Sosa was asked about the pros and cons of the property becoming a warehouse again.
“Right now, as far as the best use, I’d like to see it return to retail but to be real, that’s not going to happen. So if you look at good use of that property, it’s in the center of Mid County and easily accessible for major refineries,” he said.
The benefit to the city comes in the form of taxes. On Jan. 1 of each year the taxable value of the personal property inside the warehouse is tabulated and when Bechtel was there the city saw about $300,000 in revenue because the business had to pay ad valorem for the property inside and property taxes on the building and grounds.
Sosa didn’t say whom the contract for the property is penned with.
The once bustling store closed in 2003 along with a host of other Kmart stores when its distribution center was shut down.
The former Wachovia Bank building: The property consists of a one-story building attached to a six-story building in the 4000 block of Twin City Highway in Groves.
Sosa said he has been in contact with the property manager and the property is under contract though he doesn’t have any details on how the property will be used.
“It’s our understanding that the building would have to be taken down because of damage from (Hurricane) Rita,” he said. “The framework of the building is twisted and it is braced now. We understand it can’t be repaired so it has to be torn down or dismantled; there is nothing wrong with the first floor.”
The property is zoned for commercial use and the only business it can’t be use for is heavy manufacturing.

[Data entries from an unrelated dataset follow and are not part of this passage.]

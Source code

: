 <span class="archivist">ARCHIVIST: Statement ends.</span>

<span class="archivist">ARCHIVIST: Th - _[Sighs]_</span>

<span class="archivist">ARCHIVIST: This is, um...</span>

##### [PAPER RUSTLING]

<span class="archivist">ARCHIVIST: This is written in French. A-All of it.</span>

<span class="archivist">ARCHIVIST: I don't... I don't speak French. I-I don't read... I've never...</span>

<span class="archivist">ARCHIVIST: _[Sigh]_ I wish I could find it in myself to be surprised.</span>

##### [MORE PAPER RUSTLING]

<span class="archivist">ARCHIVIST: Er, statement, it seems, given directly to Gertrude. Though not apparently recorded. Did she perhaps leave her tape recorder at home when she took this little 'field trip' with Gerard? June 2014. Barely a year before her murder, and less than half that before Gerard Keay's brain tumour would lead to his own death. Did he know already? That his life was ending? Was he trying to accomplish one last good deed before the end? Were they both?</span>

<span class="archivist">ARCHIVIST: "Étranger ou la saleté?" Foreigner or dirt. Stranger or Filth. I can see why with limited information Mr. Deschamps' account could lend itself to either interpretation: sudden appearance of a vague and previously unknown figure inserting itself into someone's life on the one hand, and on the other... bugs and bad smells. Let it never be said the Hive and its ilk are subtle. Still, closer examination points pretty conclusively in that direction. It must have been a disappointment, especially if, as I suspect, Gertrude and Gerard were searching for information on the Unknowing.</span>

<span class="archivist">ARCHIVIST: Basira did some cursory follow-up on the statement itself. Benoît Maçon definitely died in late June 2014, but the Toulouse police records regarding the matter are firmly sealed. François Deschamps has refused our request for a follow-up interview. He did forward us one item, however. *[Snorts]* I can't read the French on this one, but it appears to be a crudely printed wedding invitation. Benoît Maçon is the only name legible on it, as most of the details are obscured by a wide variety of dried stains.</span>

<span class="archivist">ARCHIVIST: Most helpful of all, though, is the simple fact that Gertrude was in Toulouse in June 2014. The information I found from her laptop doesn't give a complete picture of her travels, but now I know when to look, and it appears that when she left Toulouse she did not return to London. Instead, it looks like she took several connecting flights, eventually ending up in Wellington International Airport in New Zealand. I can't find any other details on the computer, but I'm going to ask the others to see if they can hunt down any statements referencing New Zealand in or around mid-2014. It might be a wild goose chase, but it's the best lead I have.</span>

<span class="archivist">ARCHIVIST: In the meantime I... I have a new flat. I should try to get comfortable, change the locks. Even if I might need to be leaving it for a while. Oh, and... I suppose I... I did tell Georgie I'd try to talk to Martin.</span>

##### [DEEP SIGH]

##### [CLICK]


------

But retail, warehouse, office space, fast food or any other commercial application could go there.
From 2005, when Hurricane Rita hit, to Nov. 18, 2010, Wells Fargo occupied the bottom floor of the original multi-story bank, then moved to the newly constructed bank adjacent to them.
The former Renaissance Hospital: Vacant for upward of five years now, the former Renaissance Hospital located at 5500 39th St. in Groves got new owners in fall 2017. The new owners are The Medical Center of Southeast Texas.
Katie Celli, director of marketing and public relations for The Medical Center, said plans for the property are in the development phase.
Sosa said he is waiting to sit down and talk with the new owners and hear their plans, which could include making a stand-alone emergency room.
The former Fred Miller’s Outdoor Equipment: The vacant building at 5600 39th St., Groves, was sought by the owner of a Port Neches restaurant looking to expand. The new owner is currently waiting to talk to adjacent property owners at this time.
Sosa provided information to board members about the four properties and a new business, 3D Rental, although none of the businesses have asked for any incentives from the GEDC.
GEDC is a reimbursement type EDC.
“The EDC always comes in after the fact when businesses apply for EDC assistance,” he said. “Incentives, such as to the parking area or lighting, are tied to the property. Every EDC incentive, when it’s all said and done, stays with the property if the owners sell it or go out of business so all of the EDC investment stays with the property.”
Funding for the GEDC comes from sales tax where 1 percent goes to the city and a half-cent goes to the EDC. So, of the $2.1 million the city plans to collect from sales tax, $1.4 million goes to the city and $700,000 goes to the EDC.
Here to stay
Sales tax has been strong in Groves, even through the loss of Kmart and with Walmart located just inside Port Arthur city limits.
Since March 2004, some 79 new businesses have opened and remain in operation in Groves. The businesses contribute to the local economy and city/EDC sales tax, he said.